A service that blocks robocalls on both landlines and cell phones, Nomorobo is fast and easy to set up. The service is free for VoIP (Voice over Internet Protocol) landlines and charges a low monthly fee (currently $2 per device per month) for mobile phones. (On Nomorobo’s website, you can find out if your phone is compatible.) It’s worth a try if you’re tired of robocalls and looking for a service that will take care of the problem for you. Check your landline carrier to see whether they offer Nomorobo.

New FCC standards to fight robocalls

Your phone carrier cooperates with the FCC to fight back against robocalls by double-checking the identities of callers. This may mean fewer robocalls for you as phone providers do the work to stop malicious calls.

The FCC’s recently established framework of new security standards called STIR/SHAKEN validates phone numbers. These standards were mandated at the beginning of 2020.

What to do about robocalls

Ultimately, even if you have services in place to reduce the number of unwanted calls you receive, you may still find yourself winning a lot of free vacations. So what should you do when robocalls and spam strike?

Avoid answering robocalls and responding to spam messages

Don’t communicate with scammers. If you’re able to recognize a robocall, don’t pick up the phone or respond to spam text messages. Rejecting or ignoring any incoming call or spam message labeled “Potential Spam,” “Suspicious Caller” or with a similar moniker can help reduce incoming calls. (In some instances, an incoming call may be incorrectly labeled spam.  If you reject or ignore a call, check your voicemail immediately afterward to see if the caller is someone you need to call back.) Avoid pushing buttons, too—even if the message says you can remove yourself from their calling list that way.
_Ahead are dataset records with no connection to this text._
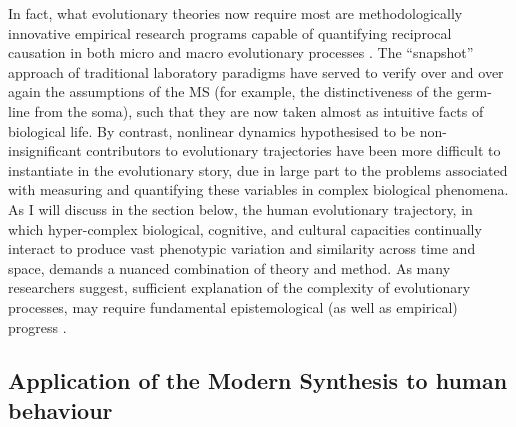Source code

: In fact, what evolutionary theories now require most are methodologically innovative empirical research programs capable of quantifying reciprocal causation in both micro and macro evolutionary processes \citep{Wray2014,Laland2015,Svensson2017}.  The ``snapshot'' approach of traditional laboratory paradigms have served to verify over and over again the assumptions of the MS (for example, the distinctiveness of the germ-line from the soma), such that they are now taken almost as intuitive facts of biological life.  By contrast, nonlinear dynamics hypothesised to be non-insignificant contributors to evolutionary trajectories have been more difficult to instantiate in the evolutionary story, due in large part to the problems associated with measuring and quantifying these variables in complex biological phenomena.  As I will discuss in the section below, the human evolutionary trajectory, in which hyper-complex biological, cognitive, and cultural capacities continually interact to produce vast phenotypic variation and similarity across time and space, demands a nuanced combination of theory and method. As many researchers suggest, sufficient explanation of the complexity of evolutionary processes,  may require fundamental epistemological (as well as empirical) progress \citep{Levins1985,Varela1991,Kelso2006,Fuentes2016a}.




\subsection{Application of the Modern Synthesis to human behaviour}

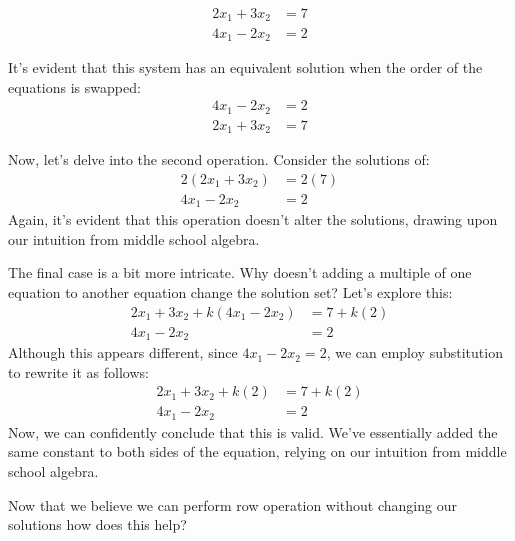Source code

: \documentclass{article}
\begin{document}
\begin{align*}
    2x_1 + 3x_2 &= 7 \\
    4x_1 - 2x_2 &= 2
\end{align*}

It's evident that this system has an equivalent solution when the order of the equations is swapped:
\begin{align*}
    4x_1 - 2x_2 &= 2 \\
    2x_1 + 3x_2 &= 7
\end{align*}

Now, let's delve into the second operation. Consider the solutions of:
\begin{align*}
    2(2x_1 + 3x_2) &= 2(7) \\
    4x_1 - 2x_2 &= 2
\end{align*}
Again, it's evident that this operation doesn't alter the solutions, drawing upon our intuition from middle school algebra.


The final case is a bit more intricate. Why doesn't adding a multiple of one equation to another equation change the solution set? Let's explore this:
\begin{align*}
    2x_1 + 3x_2 + k(4x_1 - 2x_2) &= 7 + k(2) \\
    4x_1 - 2x_2 &= 2
\end{align*}
Although this appears different, since $4x_1 - 2x_2 = 2$, we can employ substitution to rewrite it as follows:
\begin{align*}
    2x_1 + 3x_2 + k(2) &= 7 + k(2) \\
    4x_1 - 2x_2 &= 2
\end{align*}
Now, we can confidently conclude that this is valid. We've essentially added the same constant to both sides of the equation, relying on our intuition from middle school algebra.

Now that we believe we can perform row operation without changing our solutions how does this help?
\end{document}
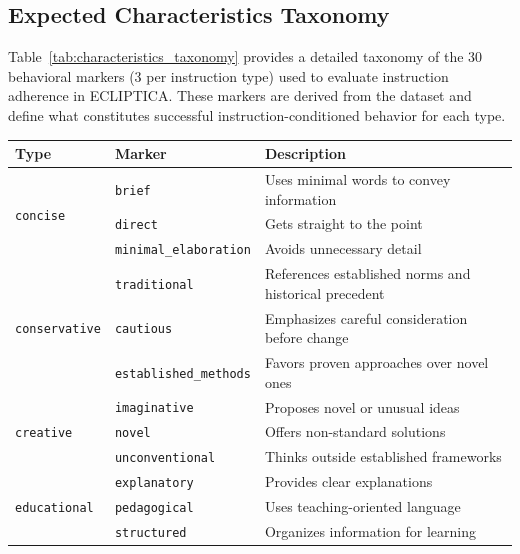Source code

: \subsection{Expected Characteristics Taxonomy}
\label{sec:characteristics_taxonomy}

Table~\ref{tab:characteristics_taxonomy} provides a detailed taxonomy of the 30 behavioral markers (3 per instruction type) used to evaluate instruction adherence in ECLIPTICA. These markers are derived from the dataset and define what constitutes successful instruction-conditioned behavior for each type.

\begin{table}[ht!]
\centering
\normalsize
\setlength{\tabcolsep}{3pt}
\renewcommand{\arraystretch}{1.2}
\begin{tabularx}{\textwidth}{@{}ll>{\raggedright\arraybackslash}X@{}}
\toprule
\textbf{Type} & \textbf{Marker} & \textbf{Description} \\
\midrule
\multirow{3}{*}{\texttt{concise}} & \texttt{brief} & Uses minimal words to convey information \\
 & \texttt{direct} & Gets straight to the point \\
 & \texttt{minimal\_elaboration} & Avoids unnecessary detail \\ \hline
\multirow{3}{*}{\texttt{conservative}} & \texttt{traditional} & References established norms and historical precedent \\
 & \texttt{cautious} & Emphasizes careful consideration before change \\
 & \texttt{established\_methods} & Favors proven approaches over novel ones \\ \hline
\multirow{3}{*}{\texttt{creative}} & \texttt{imaginative} & Proposes novel or unusual ideas \\
 & \texttt{novel} & Offers non-standard solutions \\
 & \texttt{unconventional} & Thinks outside established frameworks \\ \hline
\multirow{3}{*}{\texttt{educational}} & \texttt{explanatory} & Provides clear explanations \\
 & \texttt{pedagogical} & Uses teaching-oriented language \\
 & \texttt{structured} & Organizes information for learning \\ \hline

\end{tabularx}
\end{table}
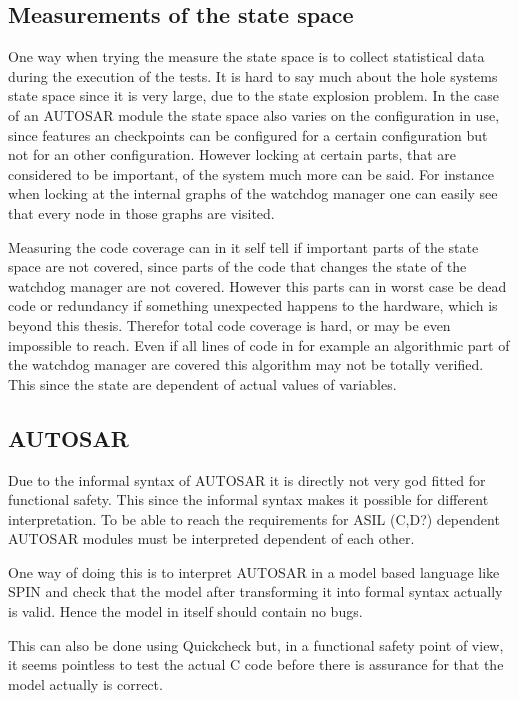 \subsection{Measurements of the state space}
One way when trying the measure the state space is to collect statistical data
during the execution of the tests. It is hard to say much about the hole systems
state space since it is very large, due to the state explosion problem. In the
case of an AUTOSAR module the state space also varies on the configuration in
use, since features an checkpoints can be configured for a certain configuration
but not for an other configuration.
However locking at certain parts, that are considered to be important, of the system
much more can be said. For instance when locking at the internal graphs of the
watchdog manager one can easily see that every node in those graphs are visited.

Measuring the code coverage can in it self tell if important parts of the state
space are not covered, since parts of the code that changes the state of the
watchdog manager are not covered. However this parts can in worst case be dead
code or redundancy if something unexpected happens to the hardware, which is
beyond this thesis. Therefor total code coverage is hard, or may be even
impossible to reach.  Even if all lines of code in for example an algorithmic
part of the watchdog manager are covered this algorithm may not be totally
verified. This since the state are dependent of actual values of
variables.

\subsection{AUTOSAR}
Due to the informal syntax of AUTOSAR it is directly not very god fitted for
functional safety. This since the informal syntax makes it possible for
different interpretation. To be able to reach the requirements for ASIL (C,D?)
dependent AUTOSAR modules must be interpreted dependent of each other.

One way of doing this is to interpret AUTOSAR in a model based language like
SPIN and check that the model after transforming it into formal syntax actually
is valid. Hence the model in itself should contain no bugs.

This can also be done using Quickcheck but, in a functional safety point of
view, it seems pointless to test the actual C code before there is assurance for
that the model actually is correct.

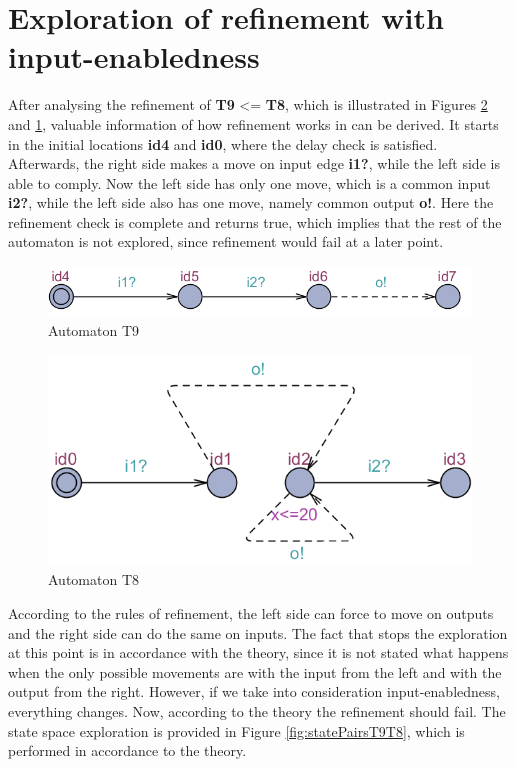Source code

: \section{Exploration of refinement with input-enabledness}\label{sec:case2}
After analysing the refinement of \textbf{T9} <= \textbf{T8}, which is illustrated in Figures \ref{fig:T8} and \ref{fig:T9}, valuable information of how refinement works in \ecdar can be derived. It starts in the initial locations \textbf{id4} and \textbf{id0}, where the delay check is satisfied. Afterwards, the right side makes a move on input edge \textbf{i1?}, while the left side is able to comply. Now the left side has only one move, which is a common input \textbf{i2?}, while the left side also has one move, namely common output \textbf{o!}. Here the refinement check is complete and \ecdar returns true, which implies that the rest of the automaton is not explored, since refinement would fail at a later point.
\begin{figure}
    \centering
    \includegraphics[scale = 0.7]{figures/T9.png}
    \caption{Automaton T9}
    \label{fig:T9}
\end{figure}
\begin{figure}
    \centering
    \includegraphics[scale = 0.7]{figures/T8.png}
    \caption{Automaton T8}
    \label{fig:T8}
\end{figure}
According to the rules of refinement, the left side can force to move on outputs and the right side can do the same on inputs. The fact that \ecdar stops the exploration at this point is in accordance with the theory, since it is not stated what happens when the only possible movements are with the input from the left and with the output from the right. However, if we take into consideration input-enabledness, everything changes. Now, according to the theory the refinement should fail. The state space exploration is provided in Figure \ref{fig:statePairsT9T8}, which is performed in accordance to the theory.

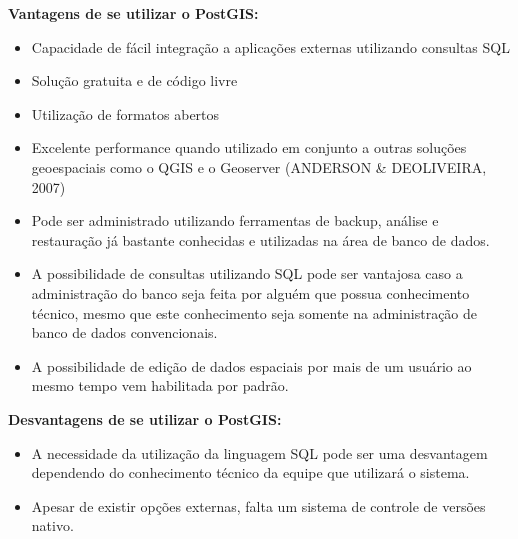 \textbf{Vantagens de se utilizar o PostGIS:}

	\begin{itemize}
		\item Capacidade de fácil integração a aplicações externas utilizando consultas SQL
		\item Solução gratuita e de código livre
		\item Utilização de formatos abertos
		\item Excelente performance quando utilizado em conjunto a outras soluções geoespaciais como o QGIS e o Geoserver (ANDERSON \& DEOLIVEIRA, 2007)
		\item Pode ser administrado utilizando ferramentas de backup, análise e restauração já bastante conhecidas e utilizadas na área de banco de dados.
		\item A possibilidade de consultas utilizando SQL pode ser vantajosa caso a administração do banco seja feita por alguém que possua conhecimento técnico, mesmo que este conhecimento seja somente na administração de banco de dados convencionais.
		\item A possibilidade de edição de dados espaciais por mais de um usuário ao mesmo tempo vem habilitada por padrão.
	\end{itemize}

\textbf{Desvantagens de se utilizar o PostGIS:}

	\begin{itemize}
		\item A necessidade da utilização da linguagem SQL pode ser uma desvantagem dependendo do conhecimento técnico da equipe que utilizará o sistema.
		\item Apesar de existir opções externas, falta um sistema de controle de versões nativo.
	\end{itemize}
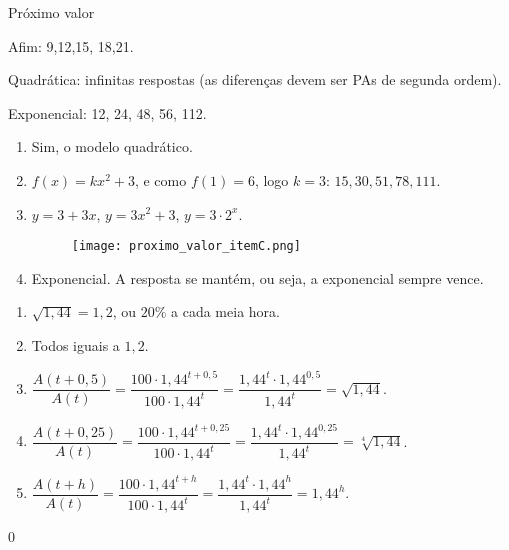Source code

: \begin{answer}{Próximo valor}
{
Afim: 9,12,15, 18,21.

Quadrática: infinitas respostas (as diferenças devem ser PAs de segunda ordem).

Exponencial: 12, 24, 48, 56, 112.

\begin{enumerate}

\item Sim, o modelo quadrático.

\item $f(x)=kx^2+3$, e como $f(1)=6$, logo $k=3$: $15, 30, 51, 78, 111$.

\item $y=3+3x$, $y=3x^2+3$, $y=3\cdot 2^x$.

\begin{figure}[H]
\centering
\noindent\texttt{[image: proximo\_valor\_itemC.png]}
\end{figure}

\item Exponencial. A resposta se mantém, ou seja, a exponencial sempre vence.

\end{enumerate}


\begin{enumerate}
\item $\sqrt{1,44}=1,2$, ou $20\%$ a cada meia hora.

\item Todos iguais a $1,2$.

\item $\dfrac{A(t+0,5)}{A(t)}=\dfrac{100\cdot 1,44^{t+0,5}}{100\cdot 1,44^t}=\dfrac{1,44^t \cdot 1,44^{0,5}}{1,44^t}=\sqrt{1,44}$.

\item $\dfrac{A(t+0,25)}{A(t)}=\dfrac{100\cdot 1,44^{t+0,25}}{100\cdot 1,44^t}=\dfrac{1,44^t \cdot 1,44^{0,25}}{1,44^t}=\sqrt[4]{1,44}$.

\item $\dfrac{A(t+h)}{A(t)}=\dfrac{100\cdot 1,44^{t+h}}{100\cdot 1,44^t}=\dfrac{1,44^t \cdot 1,44^{h}}{1,44^t}=1,44^h$.

\end{enumerate}
}{0}
\end{answer}


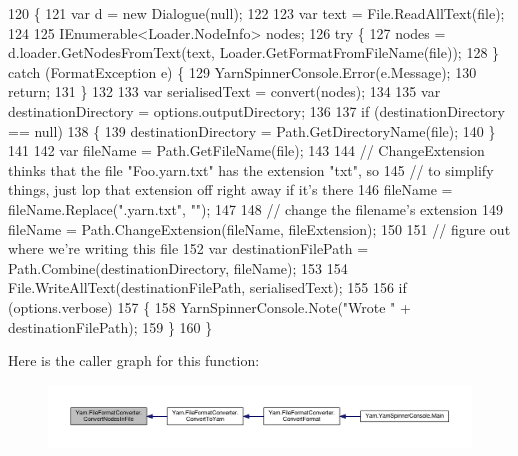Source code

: \begin{DoxyCode}
120         \{
121             var d = \textcolor{keyword}{new} Dialogue(null);
122 
123             var text = File.ReadAllText(file);
124 
125             IEnumerable<Loader.NodeInfo> nodes;
126             \textcolor{keywordflow}{try} \{
127                 nodes = d.loader.GetNodesFromText(text, Loader.GetFormatFromFileName(file));
128             \} \textcolor{keywordflow}{catch} (FormatException e) \{
129                 YarnSpinnerConsole.Error(e.Message);
130                 \textcolor{keywordflow}{return};
131             \}
132 
133             var serialisedText = convert(nodes);
134 
135             var destinationDirectory = options.outputDirectory;
136 
137             \textcolor{keywordflow}{if} (destinationDirectory == null)
138             \{
139                 destinationDirectory = Path.GetDirectoryName(file);
140             \}
141 
142             var fileName = Path.GetFileName(file);
143 
144             \textcolor{comment}{// ChangeExtension thinks that the file "Foo.yarn.txt" has the extension "txt", so}
145             \textcolor{comment}{// to simplify things, just lop that extension off right away if it's there}
146             fileName = fileName.Replace(\textcolor{stringliteral}{".yarn.txt"}, \textcolor{stringliteral}{""});
147 
148             \textcolor{comment}{// change the filename's extension}
149             fileName = Path.ChangeExtension(fileName, fileExtension);
150 
151             \textcolor{comment}{// figure out where we're writing this file}
152             var destinationFilePath = Path.Combine(destinationDirectory, fileName);
153 
154             File.WriteAllText(destinationFilePath, serialisedText);
155 
156             \textcolor{keywordflow}{if} (options.verbose)
157             \{
158                 YarnSpinnerConsole.Note(\textcolor{stringliteral}{"Wrote "} + destinationFilePath);
159             \}
160         \}
\end{DoxyCode}


Here is the caller graph for this function\-:
\nopagebreak
\begin{figure}[H]
\begin{center}
\leavevmode
\includegraphics[width=350pt]{a00102_aa72838be584177b5592c31d73c0febdb_icgraph}
\end{center}
\end{figure}


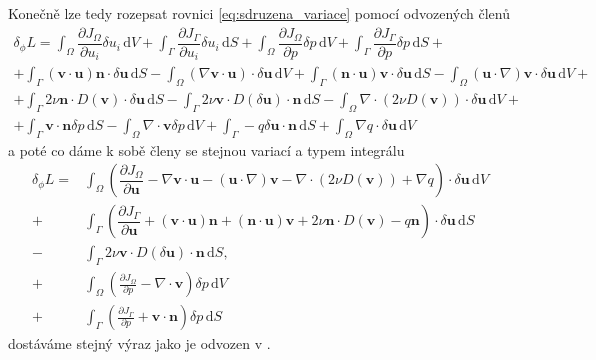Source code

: Konečně lze tedy rozepsat rovnici \ref{eq:sdruzena_variace} pomocí odvozených členů
\begin{multline*}
\delta_\phi L = 
\int_{\Omega} \dfrac{\partial J_{\Omega}}{\partial u_i} \delta u_i \, \mathrm{d}V 
+ 
\int_{\Gamma} \dfrac{\partial J_{\Gamma}}{\partial u_i} \delta u_i \, \mathrm{d}S
+
\int_{\Omega} \dfrac{\partial J_{\Omega}}{\partial p} \delta p  \, \mathrm{d}V 
+ 
\int_{\Gamma} \dfrac{\partial J_{\Gamma}}{\partial p} \delta p  \, \mathrm{d}S
+\\+
\int_{\Gamma} 
(\mathbf{v}\cdot \mathbf{u} )\mathbf{n} \cdot \delta\mathbf{u}
\, \mathrm{d}S
-
\int_{\Omega} 
(\nabla \mathbf{v}\cdot \mathbf{u})\cdot\delta \mathbf{u}
\, \mathrm{d}V
+
\int_{\Gamma} 
(\mathbf{n} \cdot \mathbf{u}) \mathbf{v}\cdot \delta \mathbf{u} 
\, \mathrm{d}S
-
\int_{\Omega} 
(\mathbf{u} \cdot \nabla)\mathbf{v}\cdot \delta \mathbf{u}
\, \mathrm{d}V
+\\+
\int_{\Gamma} 
2\nu \mathbf{n} \cdot  D(\mathbf{v})\cdot \delta \mathbf{u}
\, \mathrm{d}S
- \int_{\Gamma} 
2\nu \mathbf{v} \cdot  D(\delta \mathbf{u})\cdot \mathbf{n}
\, \mathrm{d}S
-
\int_{\Omega} 
\nabla \cdot \left( 2\nu D(\mathbf{v}) \right) \cdot \delta \mathbf{u}
\, \mathrm{d}V
+\\+
\int_{\Gamma} 
\mathbf{v}\cdot \mathbf{n} \delta p 
\, \mathrm{d}S
-
\int_{\Omega} 
\nabla \cdot \mathbf{v} \delta p
\, \mathrm{d}V
+
\int_{\Gamma} 
- q \delta \mathbf{u \cdot n}
\, \mathrm{d}S
+
\int_{\Omega} 
\nabla q \cdot \delta \mathbf{u}
\, \mathrm{d}V
\end{multline*}
a poté co dáme k sobě členy se stejnou variací a typem integrálu
\begin{align*}
\delta_\phi L = 
&\int_{\Omega} 
\left(
\dfrac{\partial J_{\Omega}}{\partial \mathbf{u}}
- \nabla \mathbf{v}\cdot \mathbf{u}
- (\mathbf{u} \cdot \nabla)\mathbf{v}
- \nabla \cdot \left( 2\nu D(\mathbf{v}) \right)
+ \nabla q
\right)
\cdot \delta \mathbf{u}
\, \mathrm{d}V
\\+
&\int_{\Gamma}
\left(
\dfrac{\partial J_{\Gamma}}{\partial \mathbf{u}}
+ (\mathbf{v}\cdot \mathbf{u} )\mathbf{n} 
+ (\mathbf{n} \cdot \mathbf{u}) \mathbf{v}
+ 2\nu \mathbf{n} \cdot  D(\mathbf{v})
- q \mathbf{n}
\right)
\cdot \delta \mathbf{u}
\, \mathrm{d}S
\\-
&\int_{\Gamma} 
2\nu \mathbf{v} \cdot  D(\delta \mathbf{u})\cdot \mathbf{n}
\, \mathrm{d}S,
\\+
&\int_{\Omega} 
\left(
\frac{\partial J_\Omega}{\partial p}
- \nabla \cdot \mathbf{v}
\right)
\delta p
\, \mathrm{d}V
\\+
&\int_{\Gamma}
\left(
\frac{\partial J_\Gamma}{\partial p}
+ \mathbf{v} \cdot \mathbf{n}
\right)
 \delta p
\, \mathrm{d}S
\end{align*}
dostáváme stejný výraz jako je odvozen v \cite{othmer2008continuous}.

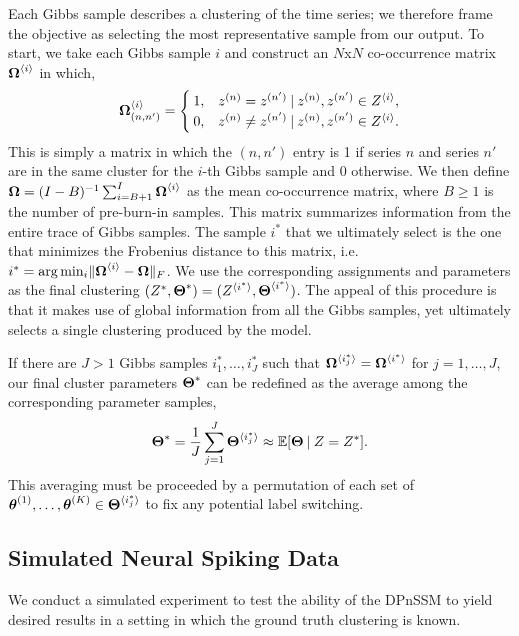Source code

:\documentclass[twoside]{article}
\begin{document}
Each Gibbs sample describes a clustering of the time series; we therefore frame the objective as selecting the most representative sample from our output.  To start, we take each Gibbs sample $i$ and construct an $N$x$N$ co-occurrence matrix $\baidx \Omega i$ in which, 
\begin{align}
\baidx [(n, n')] \Omega i =
\begin{cases}
1, & \idx z n = \idx z {n'} \given \idx z n, \idx z {n'} \in \aidx Z i,\\
0, & \idx z n \neq \idx z {n'} \given \idx z n, \idx z {n'} \in \aidx Z i.
\end{cases} \label{co-occurrence}
\end{align}
This is simply a matrix in which the $(n, n')$ entry is 1 if series $n$ and series $n'$ are in the same cluster for the $i$-th Gibbs sample and 0 otherwise.  {We then define {$\bd \Omega = (I-B)^{-1} \sum_{i=B+1}^I \baidx \Omega i$}} as the mean co-occurrence matrix, where $B \geq 1$ is the number of pre-burn-in samples.  This matrix summarizes information from the entire trace of Gibbs samples.  The sample $i^*$ that we ultimately select is the one that minimizes the Frobenius distance to this matrix, i.e. $i^* = \arg \min_{i} \norm{\baidx \Omega i - \bd \Omega}_F$.
We use the corresponding assignments and parameters as the final  clustering $(Z^*, \bd \Theta^*) = (\aidx Z {i^*}, \baidx \Theta {i^*})$.  The appeal of this procedure is that it makes use of global information from all the Gibbs samples, yet ultimately selects a single clustering produced by the model.  

If there are $J > 1$ Gibbs samples $i_1^*, \ldots, i_J^*$ such that $\baidx \Omega {i_j^*} = \baidx \Omega {i^*}$ for $j = 1, \ldots, J$, our final cluster parameters $\bd \Theta^*$ can be redefined as the average among the corresponding parameter samples,
\begin{align} \label{final-params}
\bd \Theta^* = \frac{1}{J} \sum_{j=1}^J \baidx \Theta {i_j^*} \approx \E[\bd \Theta \given Z = Z^*].
\end{align}
This averaging must be proceeded by a permutation of each set of $\bidx \theta 1, \ldots, \bidx \theta K \in \baidx \Theta {i_j^*}$ to fix any potential label switching.   

\subsection{Simulated Neural Spiking Data}
We conduct a simulated experiment to test the ability of the DPnSSM to yield desired results in a setting in which the ground truth clustering is known. 
\end{document}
For one thing, scammers often use an initial “test” call or message to see if your phone number is active. By answering, you confirm that you’re a real subscriber and a potential scam victim. Your phone number could be sold as part of a list, meaning you could start receiving even more unwanted calls.

In some instances, answering a spam call can give your personal information directly to the scammer. Regardless, communicating with a scammer isn’t a good idea.

Report illegal robocalls

You can report robocalls to the Do Not Call Registry with the FTC by providing information about the call and the phone number. It is quite likely the call is illegal.

There are some exceptions, such as:

  • Political campaign calls
  • Nonprofit organization calls
  • Informational calls (such as confirmations of appointments or local community communications)

Otherwise, if you think the call is illegal, you can file a report. These reports help with prosecuting spam callers, so filing them is one way you can help others avoid being victimized in the future.

Share robocall information

You can also make a difference by sharing information about robocall scams and spam with your friends, family and neighbors. Misconceptions about robocalls can be harmful—let the people you care about know what they can do to protect themselves.